When the PB-II feature amount data “area ratio is 45:55” and “10% deviation on the ventral side” is input to the control unit of the rice mill (rice milling step S), the control unit displays “flat shape”. Has been decided to polish the rice to "Plate-shaped" and "Rice milling ratio is 52.8%". Furthermore, the control unit selects a rice mill with a grindstone particle size of 40 mesh from a plurality of rice mills, and sets the peripheral speed to 400 (m / min) and the pressure to 80 (gf / cm ² ) to start flat rice milling. It was.
After flat rice polishing, PB-I and PB-II of the protein body type of rice storage protein are labeled again by antigen-antibody reaction and microscopically observed, the result is a low protein rice from which PB-II has been removed in a high ratio It was.
【The invention's effect】
[0038]
As described above, according to the present invention, among the protein body types of storage proteins contained in cereals, PB-I and PB-II are labeled by an antigen-antibody reaction, and a label for observing PB-I and PB-II Step, an image processing step for calculating the proportion of the PB-I and PB-II and the uneven distribution position of the image labeled by the labeling step, and the PB-I and PB calculated by the image processing step -II occupies and the uneven distribution position determines the shape of the flat milling and the percentage of polished rice, and selects the grain of the milling mill, controls the peripheral speed and pressure according to the shape of the flat milling, and is included in the grain And a scouring step for removing PB-II from the stored protein at a high ratio, so that the ratio of PB-I and PB-II and the ratio of PB-II in the labeling step and the image processing step Calculating a localized position, so that the grain of the flat pearling is performed using the feature amount data of the PB-II. Therefore, compared with the conventional method of improving the rice milling rate and reducing the protein of rice based on the intuition and experience of the operator, the shape data and the rice milling rate data of flat rice are determined and the rice milling machine is controlled. Therefore, it becomes possible to remove excessive protein at a high ratio by preventing excessive sperm and insufficient sperm.
[0039]
The labeling step includes a thin-section preparation step for preparing a grain sample into a specimen for a microscope, and the specimen sample obtained in the thin-section preparation step is stained by staining PB-I and PB-II with an antibody. And a microscopic observation step of observing PB-I and PB-II stained and labeled by the antigen-antibody reaction step with a fluorescence microscope.

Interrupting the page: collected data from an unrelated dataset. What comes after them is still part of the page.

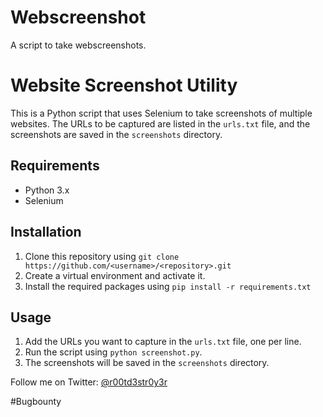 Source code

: # Webscreenshot
A script to take webscreenshots.

# Website Screenshot Utility

This is a Python script that uses Selenium to take screenshots of multiple websites. The URLs to be captured are listed in the `urls.txt` file, and the screenshots are saved in the `screenshots` directory.

## Requirements

- Python 3.x
- Selenium

## Installation

1. Clone this repository using `git clone https://github.com/<username>/<repository>.git`
2. Create a virtual environment and activate it.
3. Install the required packages using `pip install -r requirements.txt`

## Usage

1. Add the URLs you want to capture in the `urls.txt` file, one per line.
2. Run the script using `python screenshot.py`.
3. The screenshots will be saved in the `screenshots` directory.

Follow me on Twitter: [@r00td3str0y3r](https://twitter.com/r00td3str0y3r)

#Bugbounty

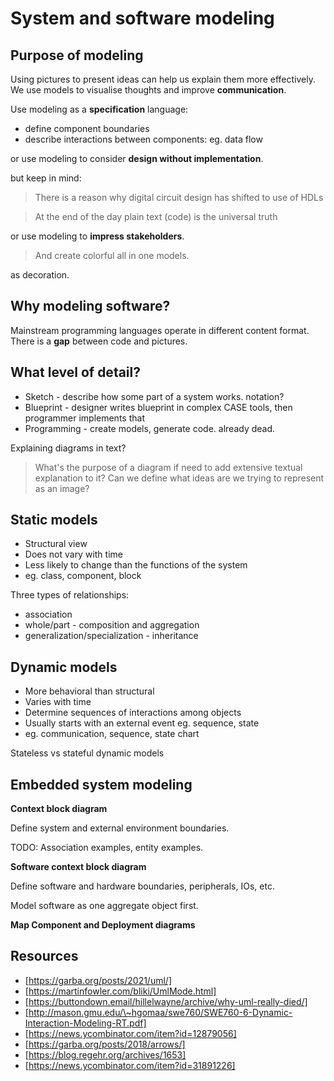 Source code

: System and software modeling
============================

Purpose of modeling
-------------------

Using pictures to present ideas can help us explain them more
effectively. We use models to visualise thoughts and improve
**communication**.

Use modeling as a **specification** language:

-   define component boundaries
-   describe interactions between components: eg. data flow

or use modeling to consider **design without implementation**.

but keep in mind:

> There is a reason why digital circuit design has shifted to use of
> HDLs

<!---->

> At the end of the day plain text (code) is the universal truth

or use modeling to **impress stakeholders**.

> And create colorful all in one models.

as decoration.

Why modeling software?
----------------------

Mainstream programming languages operate in different content format.
There is a **gap** between code and pictures.

What level of detail?
---------------------

-   Sketch - describe how some part of a system works. notation?
-   Blueprint - designer writes blueprint in complex CASE tools, then
    programmer implements that
-   Programming - create models, generate code. already dead.

Explaining diagrams in text?

> What's the purpose of a diagram if need to add extensive textual
> explanation to it? Can we define what ideas are we trying to represent
> as an image?

Static models
-------------

-   Structural view
-   Does not vary with time
-   Less likely to change than the functions of the system
-   eg. class, component, block

Three types of relationships:

-   association
-   whole/part - composition and aggregation
-   generalization/specialization - inheritance

Dynamic models
--------------

-   More behavioral than structural
-   Varies with time
-   Determine sequences of interactions among objects
-   Usually starts with an external event eg. sequence, state
-   eg. communication, sequence, state chart

Stateless vs stateful dynamic models

Embedded system modeling
------------------------

**Context block diagram**

Define system and external environment boundaries.

TODO: Association examples, entity examples.

**Software context block diagram**

Define software and hardware boundaries, peripherals, IOs, etc.

Model software as one aggregate object first.

**Map Component and Deployment diagrams**

Resources
---------

-   [https://garba.org/posts/2021/uml/]
-   [https://martinfowler.com/bliki/UmlMode.html]
-   [https://buttondown.email/hillelwayne/archive/why-uml-really-died/]
-   [http://mason.gmu.edu/\~hgomaa/swe760/SWE760-6-Dynamic-Interaction-Modeling-RT.pdf]
-   [https://news.ycombinator.com/item?id=12879056]
-   [https://garba.org/posts/2018/arrows/]
-   [https://blog.regehr.org/archives/1653]
-   [https://news.ycombinator.com/item?id=31891226]

  [https://garba.org/posts/2021/uml/]: https://garba.org/posts/2021/uml/
  [https://martinfowler.com/bliki/UmlMode.html]: https://martinfowler.com/bliki/UmlMode.html
  [https://buttondown.email/hillelwayne/archive/why-uml-really-died/]: https://buttondown.email/hillelwayne/archive/why-uml-really-died/
  [http://mason.gmu.edu/\~hgomaa/swe760/SWE760-6-Dynamic-Interaction-Modeling-RT.pdf]:
    http://mason.gmu.edu/~hgomaa/swe760/SWE760-6-Dynamic-Interaction-Modeling-RT.pdf
  [https://news.ycombinator.com/item?id=12879056]: https://news.ycombinator.com/item?id=12879056
  [https://garba.org/posts/2018/arrows/]: https://garba.org/posts/2018/arrows/
  [https://blog.regehr.org/archives/1653]: https://blog.regehr.org/archives/1653
  [https://news.ycombinator.com/item?id=31891226]: https://news.ycombinator.com/item?id=31891226

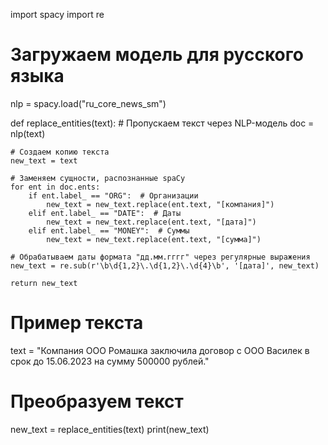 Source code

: import spacy
import re

# Загружаем модель для русского языка
nlp = spacy.load("ru_core_news_sm")

def replace_entities(text):
    # Пропускаем текст через NLP-модель
    doc = nlp(text)
    
    # Создаем копию текста
    new_text = text

    # Заменяем сущности, распознанные spaCy
    for ent in doc.ents:
        if ent.label_ == "ORG":  # Организации
            new_text = new_text.replace(ent.text, "[компания]")
        elif ent.label_ == "DATE":  # Даты
            new_text = new_text.replace(ent.text, "[дата]")
        elif ent.label_ == "MONEY":  # Суммы
            new_text = new_text.replace(ent.text, "[сумма]")
    
    # Обрабатываем даты формата "дд.мм.гггг" через регулярные выражения
    new_text = re.sub(r'\b\d{1,2}\.\d{1,2}\.\d{4}\b', '[дата]', new_text)

    return new_text

# Пример текста
text = "Компания ООО Ромашка заключила договор с ООО Василек в срок до 15.06.2023 на сумму 500000 рублей."

# Преобразуем текст
new_text = replace_entities(text)
print(new_text)
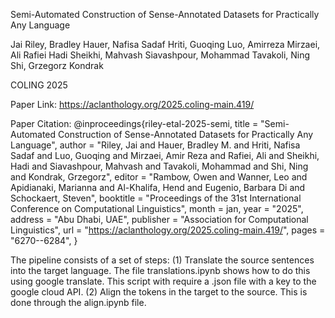 Semi-Automated Construction of Sense-Annotated Datasets for Practically Any Language

Jai Riley, Bradley Hauer, Nafisa Sadaf Hriti, Guoqing Luo, Amirreza Mirzaei, Ali Rafiei
Hadi Sheikhi, Mahvash Siavashpour, Mohammad Tavakoli, Ning Shi, Grzegorz Kondrak

COLING 2025


Paper Link:
https://aclanthology.org/2025.coling-main.419/

Paper Citation:
@inproceedings{riley-etal-2025-semi,
    title = "Semi-Automated Construction of Sense-Annotated Datasets for Practically Any Language",
    author = "Riley, Jai  and
      Hauer, Bradley M.  and
      Hriti, Nafisa Sadaf  and
      Luo, Guoqing  and
      Mirzaei, Amir Reza  and
      Rafiei, Ali  and
      Sheikhi, Hadi  and
      Siavashpour, Mahvash  and
      Tavakoli, Mohammad  and
      Shi, Ning  and
      Kondrak, Grzegorz",
    editor = "Rambow, Owen  and
      Wanner, Leo  and
      Apidianaki, Marianna  and
      Al-Khalifa, Hend  and
      Eugenio, Barbara Di  and
      Schockaert, Steven",
    booktitle = "Proceedings of the 31st International Conference on Computational Linguistics",
    month = jan,
    year = "2025",
    address = "Abu Dhabi, UAE",
    publisher = "Association for Computational Linguistics",
    url = "https://aclanthology.org/2025.coling-main.419/",
    pages = "6270--6284",
}


The pipeline consists of a set of steps:
(1) Translate the source sentences into the target language. The file translations.ipynb shows how to do this using google translate. This script with require a .json file with a key to the google cloud API. 
(2) Align the tokens in the target to the source. This is done through the align.ipynb file.  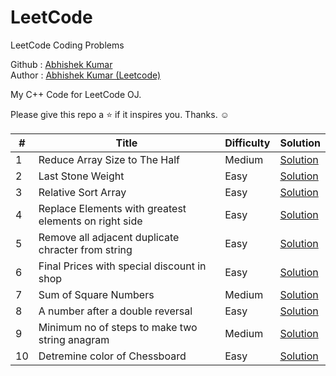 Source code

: # LeetCode
LeetCode Coding Problems

Github : <a href="https://github.com/qazwsxedcrfv12">Abhishek Kumar</a><br>
Author : <a href="https://leetcode.com/abhishek-k8/">Abhishek Kumar (Leetcode)</a>


My C++ Code for LeetCode OJ.

Please give this repo a ⭐️ if it inspires you. Thanks. ☺️

<table>
        <thead>
            <tr>
                <th>#</th>
                <th>Title</th>
                <th>Difficulty</th>
                <th>Solution</th>
            </tr>
        </thead>
        <tbody>
            <tr>
                <td>1</td>
                <td>Reduce Array Size to The Half</td>
                <td>Medium</td>
                <td><a
                        href="https://github.com/qazwsxedcrfv12/LeetCode/blob/main/1338.%20Reduce%20Array%20Size%20to%20The%20Half/a.md">Solution</a>
                </td>
                </tr>
                <tr>
                 <td>2</td>
                <td>Last Stone Weight</td>
                <td>Easy</td>
                <td><a
                        href="https://github.com/qazwsxedcrfv12/LeetCode/blob/main/1046.%20Last%20Stone%20Weight/a.md">Solution</a>
                </td>
            </tr>
            <tr>
                    <td>3</td>
                    <td>Relative Sort Array</td>
                    <td>Easy</td>
                     <td><a href="https://github.com/qazwsxedcrfv12/LeetCode/blob/main/1122.%20Relative%20Sort%20Array/a.md">Solution</a></td>
                </tr>
            <tr>
                    <td>4</td>
                    <td>Replace Elements with greatest elements on right side</td>
                    <td>Easy</td>
                    <td><a href="https://github.com/qazwsxedcrfv12/LeetCode/blob/main/1299.%20Replace%20Elements%20with%20Greatest%20Element%20on%20Right%20Side/a.md">Solution</a></td>
                </tr>
                <tr>
                        <td>5</td>
                        <td>Remove all adjacent duplicate chracter from string</td>
                        <td>Easy</td>
                        <td><a href="https://github.com/qazwsxedcrfv12/LeetCode/blob/main/Remove%20All%20Adjacent%20Duplicates%20In%20String/a.md">Solution</a></td>
                </tr>
                <tr>
                        <td>6</td>
                        <td>Final Prices with special discount in shop</td>
                        <td>Easy</td>
                        <td><a href="https://github.com/qazwsxedcrfv12/LeetCode/blob/main/1475.%20Final%20Prices%20With%20a%20Special%20Discount%20in%20a%20Shop/a.md">Solution</a></td>
                        <tr>
                                <td>7</td>
                                <td>Sum of Square Numbers</td>
                                <td>Medium</td>
                                <td><a href="https://github.com/qazwsxedcrfv12/LeetCode/blob/main/633.%20Sum%20of%20Square%20Numbers/a.md">Solution</a></td>
                        <tr>
                                <td>8</td>
                                <td>A number after a double reversal</td>
                                <td>Easy</td>
                                <td><a href="https://github.com/qazwsxedcrfv12/LeetCode/blob/main/2119.%20A%20Number%20After%20a%20Double%20Reversal/a.md">Solution</a></td>
                       <tr>
                               <td>9</td>
                               <td>Minimum no of steps to make two string anagram</td>
                               <td>Medium</td>
                               <td><a href="https://github.com/qazwsxedcrfv12/LeetCode/blob/main/1347.%20Minimum%20Number%20of%20Steps%20to%20Make%20Two%20Strings%20Anagram/a.md">Solution</a></td>
                      <tr>
                              <td>10</td>
                              <td>Detremine color of Chessboard</td>
                              <td>Easy</td>
                              <td><a href="https://github.com/qazwsxedcrfv12/LeetCode/blob/main/1812.%20Determine%20Color%20of%20a%20Chessboard%20Square/a.md">Solution</a></td>
        </tbody>
    </table>
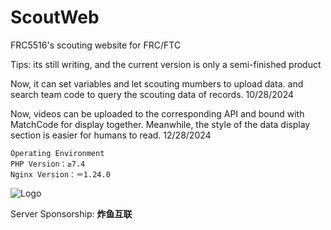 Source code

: # ScoutWeb
FRC5516's scouting website for FRC/FTC

Tips: its still writing, and the current version is only a semi-finished product

Now, it can set variables and let scouting mumbers to upload data.
and search team code to query the scouting data of records. 10/28/2024

Now, videos can be uploaded to the corresponding API and bound with MatchCode for display together. Meanwhile, the style of the data display section is easier for humans to read. 12/28/2024


    Operating Environment
    PHP Version：≥7.4
    Nginx Version：＝1.24.0


<footer>
    <div class="footer-content">
        <div class="footer-logo">
            <img src="https://api4.lfcup.cn/files/logo.png" alt="Logo" class="logo">
        </div>
        <div class="footer-sponsor">
            <p>Server Sponsorship: <strong>炸鱼互联</strong></p>
        </div>
    </div>
</footer>
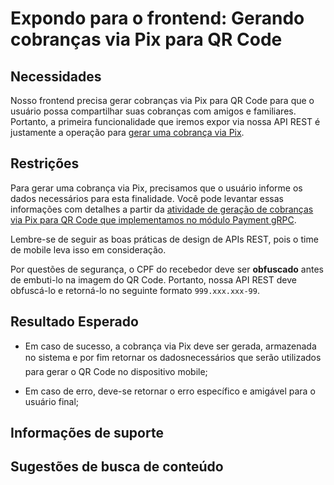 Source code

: # Expondo para o frontend: Gerando cobranças via Pix para QR Code

## Necessidades

Nosso frontend precisa gerar cobranças via Pix para QR Code para que o usuário possa compartilhar suas cobranças com amigos e familiares. Portanto, a primeira funcionalidade que iremos expor via nossa API REST é justamente a operação para [gerar uma cobrança via Pix](005-gerando-uma-cobranca-via-pix-para-qrcode.md).
   
## Restrições

Para gerar uma cobrança via Pix, precisamos que o usuário informe os dados necessários para esta finalidade. Você pode levantar essas informações com detalhes a partir da [atividade de geração de cobranças via Pix para QR Code que implementamos no módulo Payment gRPC](005-gerando-uma-cobranca-via-pix-para-qrcode.md).

Lembre-se de seguir as boas práticas de design de APIs REST, pois o time de mobile leva isso em consideração.

Por questões de segurança, o CPF do recebedor deve ser **obfuscado** antes de embuti-lo na imagem do QR Code. Portanto, nossa API REST deve obfuscá-lo e retorná-lo no seguinte formato `999.xxx.xxx-99`.

## Resultado Esperado

- Em caso de sucesso, a cobrança via Pix deve ser gerada, armazenada no sistema e por fim retornar os dadosnecessários que serão utilizados para gerar o QR Code no dispositivo mobile;

- Em caso de erro, deve-se retornar o erro específico e amigável para o usuário final;

## Informações de suporte

## Sugestões de busca de conteúdo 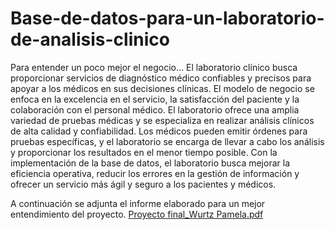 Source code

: # Base-de-datos-para-un-laboratorio-de-analisis-clinico
Para entender un poco mejor el negocio…
El laboratorio clínico busca proporcionar servicios de diagnóstico médico confiables y precisos para apoyar a los médicos en sus decisiones clínicas. El modelo de negocio se enfoca en la excelencia en el servicio, la satisfacción del paciente y la colaboración con el personal médico.
El laboratorio ofrece una amplia variedad de pruebas médicas y se especializa en realizar análisis clínicos de alta calidad y confiabilidad. Los médicos pueden emitir órdenes para pruebas específicas, y el laboratorio se encarga de llevar a cabo los análisis y proporcionar los resultados en el menor tiempo posible.
Con la implementación de la base de datos, el laboratorio busca mejorar la eficiencia operativa, reducir los errores en la gestión de información y ofrecer un servicio más ágil y seguro a los pacientes y médicos.

A continuación se adjunta el informe elaborado para un mejor entendimiento del proyecto.
[Proyecto final_Wurtz Pamela.pdf](https://github.com/Pame-W/Base-de-datos-para-un-laboratorio-de-analisis-clinico/files/12804411/Proyecto.final_Wurtz.Pamela.pdf)


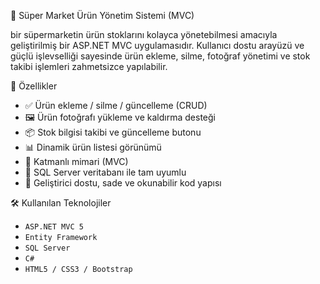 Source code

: 🛒 Süper Market Ürün Yönetim Sistemi (MVC)

bir süpermarketin ürün stoklarını kolayca yönetebilmesi amacıyla geliştirilmiş bir ASP.NET MVC uygulamasıdır. Kullanıcı dostu arayüzü ve güçlü işlevselliği sayesinde ürün ekleme, silme, fotoğraf yönetimi ve stok takibi işlemleri zahmetsizce yapılabilir.

 🚀 Özellikler

- ✅ Ürün ekleme / silme / güncelleme (CRUD)
- 🖼️ Ürün fotoğrafı yükleme ve kaldırma desteği
- 📦 Stok bilgisi takibi ve güncelleme butonu
- 📊 Dinamik ürün listesi görünümü
- 🧩 Katmanlı mimari (MVC)
- 💾 SQL Server veritabanı ile tam uyumlu
- 🎯 Geliştirici dostu, sade ve okunabilir kod yapısı

 🛠️ Kullanılan Teknolojiler

- `ASP.NET MVC 5`
- `Entity Framework`
- `SQL Server`
- `C#`
- `HTML5 / CSS3 / Bootstrap`
  
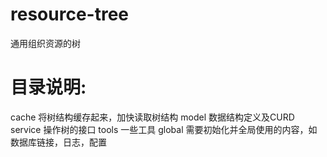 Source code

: # resource-tree
通用组织资源的树

# 目录说明:
cache 将树结构缓存起来，加快读取树结构
model 数据结构定义及CURD
service 操作树的接口
tools 一些工具
global 需要初始化并全局使用的内容，如数据库链接，日志，配置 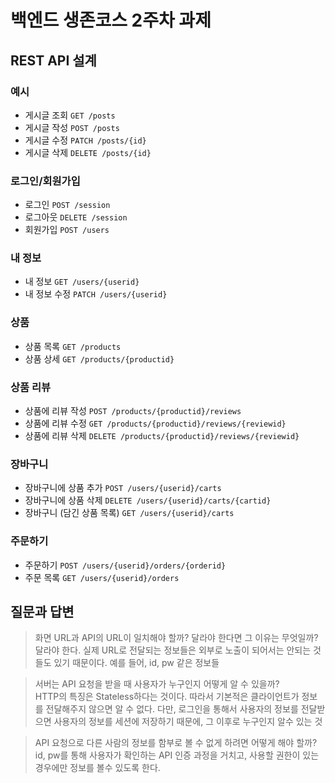 # 백엔드 생존코스 2주차 과제

## REST API 설계

### 예시

- 게시글 조회               `GET /posts`
- 게시글 작성               `POST /posts`
- 게시글 수정               `PATCH /posts/{id}`
- 게시글 삭제               `DELETE /posts/{id}`

### 로그인/회원가입

- 로그인                    `POST /session`
- 로그아웃                  `DELETE /session`
- 회원가입                  `POST /users`

### 내 정보

- 내 정보                   `GET /users/{userid}`
- 내 정보 수정              `PATCH /users/{userid}`

### 상품

- 상품 목록                 `GET /products`
- 상품 상세                 `GET /products/{productid}`

### 상품 리뷰

- 상품에 리뷰 작성          `POST /products/{productid}/reviews`
- 상품에 리뷰 수정          `GET /products/{productid}/reviews/{reviewid}`
- 상품에 리뷰 삭제          `DELETE /products/{productid}/reviews/{reviewid}`

### 장바구니

- 장바구니에 상품 추가      `POST /users/{userid}/carts`
- 장바구니에 상품 삭제      `DELETE /users/{userid}/carts/{cartid}`
- 장바구니 (담긴 상품 목록) `GET /users/{userid}/carts`

### 주문하기

- 주문하기                  `POST /users/{userid}/orders/{orderid}`
- 주문 목록                 `GET /users/{userid}/orders`

## 질문과 답변

> 화면 URL과 API의 URL이 일치해야 할까? 달라야 한다면 그 이유는 무엇일까?   
달라야 한다. 
실제 URL로 전달되는 정보들은 외부로 노출이 되어서는 안되는 것들도 있기 때문이다. 예를 들어, id, pw 같은 정보들


> 서버는 API 요청을 받을 때 사용자가 누구인지 어떻게 알 수 있을까?   
HTTP의 특징은 Stateless하다는 것이다. 따라서 기본적은 클라이언트가 정보를 전달해주지 않으면 알 수 없다. 
다만, 로그인을 통해서 사용자의 정보를 전달받으면 사용자의 정보를 세션에 저장하기 때문에, 그 이후로 누구인지 알수 있는 것


> API 요청으로 다른 사람의 정보를 함부로 볼 수 없게 하려면 어떻게 해야 할까?   
id, pw를 통해 사용자가 확인하는 API 인증 과정을 거치고, 사용할 권한이 있는 경우에만 정보를 볼수 있도록 한다.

As a result of observation, PB-I and PB-II are clearly labeled by color.
[0040]
The image processing step includes an image capturing step for capturing the image labeled in the labeling step, an image recording step for recording a plurality of images captured in the image capturing step, and a storage in the image recording step. An image processing step for performing two-dimensional imaging processing or three-dimensional imaging processing from a plurality of obtained images, and an area or volume occupied by PB-I and PB-II of storage proteins contained in the grain in the image processing step And a PB-II feature amount calculating step for calculating the uneven distribution position of PB-II in the rice grain, so that the amount of PB-II to be removed is calculated in more detail using a three-dimensional image. In addition, when a two-dimensional image is selected, the amount of processing to a computer is small and processing in a short time is possible.
[0041]
Furthermore, the proportion of PB-II in which digestible glutelin is accumulated from the storage protein contained in cereal and the uneven distribution position thereof are calculated, and obtained by removing PB-II from the storage protein in a high ratio by flat rice. Since it is a low protein grain, unnecessary protein is removed and the problem of poor nutritional balance can be solved.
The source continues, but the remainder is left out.